- RECORDS FOR THE TASK
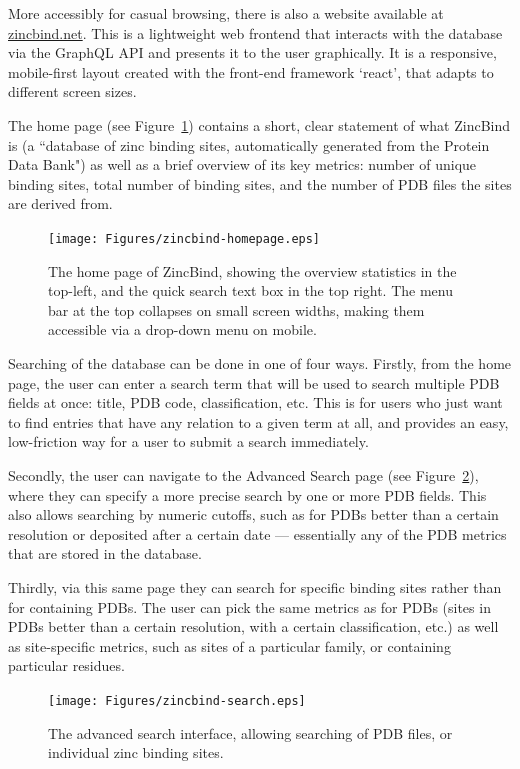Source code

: More accessibly for casual browsing, there is also a website available at \url{zincbind.net}. This is a lightweight web frontend that interacts with the database via the GraphQL API and presents it to the user graphically. It is a responsive, mobile-first layout created with the front-end framework `react', that adapts to different screen sizes.

The home page (see Figure~\ref{fig:zincbind-homepage}) contains a short, clear statement of what ZincBind is (a ``database of zinc binding sites, automatically generated from the Protein Data Bank") as well as a brief overview of its key metrics: number of unique binding sites, total number of binding sites, and the number of PDB files the sites are derived from.

\begin{figure}
\centering
\texttt{[image: Figures/zincbind-homepage.eps]}
\caption[The home page of ZincBind.]{\label{fig:zincbind-homepage} The home page of ZincBind, showing the
overview statistics in the top-left, and the quick search text box in the top right.
The menu bar at the top collapses on small screen widths, making them accessible via a
drop-down menu on mobile.}
\end{figure}

Searching of the database can be done in one of four ways. Firstly, from the home page, the user can enter a search term that will be used to search multiple PDB fields at once: title, PDB code, classification, etc. This is for users who just want to find entries that have any relation to a given term at all, and provides an easy, low-friction way for a user to submit a search immediately.

Secondly, the user can navigate to the Advanced Search page (see Figure~\ref{fig:zincbind-search}), where they can specify a more precise search by one or more PDB fields. This also allows searching by numeric cutoffs, such as for PDBs better than a certain resolution or deposited after a certain date --- essentially any of the PDB metrics that are stored in the database.

Thirdly, via this same page they can search for specific binding sites rather than for containing PDBs. The user can pick the same metrics as for PDBs (sites in PDBs better than a certain resolution, with a certain classification, etc.) as well as site-specific metrics, such as sites of a particular family, or containing particular residues.

\begin{figure}
\centering
\texttt{[image: Figures/zincbind-search.eps]}
\caption[The advanced search interface.]{\label{fig:zincbind-search} The advanced search interface, allowing searching of
PDB files, or individual zinc binding sites.}
\end{figure}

- WHAT TO WORK ON
Show every line of the listing that includes the word "caption".

- WRITTEN SOLUTION
\caption[The home page of ZincBind.]{\label{fig:zincbind-homepage} The home page of ZincBind, showing the
\caption[The advanced search interface.]{\label{fig:zincbind-search} The advanced search interface, allowing searching of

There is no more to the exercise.